Véritable phénomène depuis deux ans aux États-Unis, l'actrice et cinéaste Lena Dunham, rendue célèbre par la série Girls, se met à nu à 28 ans dans son premier livre, avec autant d'impudeur assumée qu'elle le fait dans la série.

Voix singulière dans les paillettes souvent aseptisées d'Hollywood, la comédienne, réalisatrice, scénariste et productrice a reçu une avance de plus de 3,5 millions $ pour Not That Kind of Girl, profusion de détails intimes sur sa vie, transformés en autant de petites leçons de vie joliment illustrées.

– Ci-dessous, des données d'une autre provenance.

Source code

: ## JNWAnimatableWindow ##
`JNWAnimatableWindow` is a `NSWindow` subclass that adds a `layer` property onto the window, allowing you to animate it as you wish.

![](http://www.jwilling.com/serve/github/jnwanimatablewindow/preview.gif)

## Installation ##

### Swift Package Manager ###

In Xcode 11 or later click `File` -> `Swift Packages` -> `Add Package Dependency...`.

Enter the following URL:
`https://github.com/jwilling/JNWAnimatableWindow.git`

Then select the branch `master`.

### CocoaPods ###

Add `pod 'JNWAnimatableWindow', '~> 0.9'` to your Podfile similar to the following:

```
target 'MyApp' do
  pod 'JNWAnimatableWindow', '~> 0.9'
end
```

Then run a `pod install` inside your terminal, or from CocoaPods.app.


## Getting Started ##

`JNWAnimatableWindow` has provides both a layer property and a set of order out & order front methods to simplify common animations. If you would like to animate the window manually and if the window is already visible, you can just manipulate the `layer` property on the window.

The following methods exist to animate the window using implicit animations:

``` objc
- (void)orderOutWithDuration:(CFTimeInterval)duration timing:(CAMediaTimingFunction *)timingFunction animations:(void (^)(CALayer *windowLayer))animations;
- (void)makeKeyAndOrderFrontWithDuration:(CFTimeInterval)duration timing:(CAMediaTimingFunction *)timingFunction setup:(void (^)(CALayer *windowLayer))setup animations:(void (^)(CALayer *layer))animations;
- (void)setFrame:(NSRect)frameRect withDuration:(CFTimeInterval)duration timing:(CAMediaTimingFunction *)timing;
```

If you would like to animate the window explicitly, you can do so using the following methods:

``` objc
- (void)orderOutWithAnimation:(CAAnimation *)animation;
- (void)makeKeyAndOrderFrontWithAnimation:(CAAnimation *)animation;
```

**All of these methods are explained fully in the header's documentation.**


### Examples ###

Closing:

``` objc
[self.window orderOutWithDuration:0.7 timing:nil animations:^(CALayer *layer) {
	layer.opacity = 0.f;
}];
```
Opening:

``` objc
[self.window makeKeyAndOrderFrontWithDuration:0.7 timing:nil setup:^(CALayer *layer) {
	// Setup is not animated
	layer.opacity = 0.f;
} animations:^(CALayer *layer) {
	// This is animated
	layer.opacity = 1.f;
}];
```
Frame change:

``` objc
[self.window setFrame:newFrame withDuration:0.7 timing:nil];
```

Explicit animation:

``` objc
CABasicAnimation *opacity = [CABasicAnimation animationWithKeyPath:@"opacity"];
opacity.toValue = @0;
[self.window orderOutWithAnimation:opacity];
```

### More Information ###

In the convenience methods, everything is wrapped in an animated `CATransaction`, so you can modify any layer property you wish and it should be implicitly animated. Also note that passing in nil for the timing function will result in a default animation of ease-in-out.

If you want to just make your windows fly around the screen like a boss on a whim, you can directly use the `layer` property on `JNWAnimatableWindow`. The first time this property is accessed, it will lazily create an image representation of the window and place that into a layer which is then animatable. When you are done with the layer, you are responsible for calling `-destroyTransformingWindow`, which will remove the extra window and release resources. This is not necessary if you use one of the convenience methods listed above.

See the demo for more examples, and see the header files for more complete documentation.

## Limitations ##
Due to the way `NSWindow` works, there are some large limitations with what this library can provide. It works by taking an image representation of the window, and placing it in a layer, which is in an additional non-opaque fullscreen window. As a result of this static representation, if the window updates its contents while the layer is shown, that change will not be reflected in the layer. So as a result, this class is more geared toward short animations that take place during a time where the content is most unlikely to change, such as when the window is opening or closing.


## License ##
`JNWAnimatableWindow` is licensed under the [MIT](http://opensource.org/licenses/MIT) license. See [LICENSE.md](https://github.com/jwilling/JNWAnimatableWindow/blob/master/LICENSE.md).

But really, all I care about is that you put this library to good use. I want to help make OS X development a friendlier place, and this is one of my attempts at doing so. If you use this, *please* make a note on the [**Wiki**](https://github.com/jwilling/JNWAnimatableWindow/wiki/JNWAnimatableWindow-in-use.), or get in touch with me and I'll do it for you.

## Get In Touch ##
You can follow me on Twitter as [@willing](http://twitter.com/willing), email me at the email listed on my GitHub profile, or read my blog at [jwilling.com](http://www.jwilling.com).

Girls, la série qu'elle a créé et dans lequel elle joue le rôle principal d'Hannah, raconte la vie de quatre amies à Brooklyn à l'aube de l'âge adulte, sorte de version dure et désenchantée de Sex and the City. Il lui a valu depuis sa sortie sur HBO en avril 2012 les Golden Globe de la meilleure actrice et de la meilleure série télévisée, ainsi qu'une dizaine de nominations.

Exubérante, intarissable, forte, fragile, égocentrique et 100% elle-même, Lena Dunham ne passe pas inaperçue. Son physique détonne à Hollywood, son sens vestimentaire aussi. Dans Girls, elle se filme souvent nue, sans rien vouloir cacher de ses imperfections.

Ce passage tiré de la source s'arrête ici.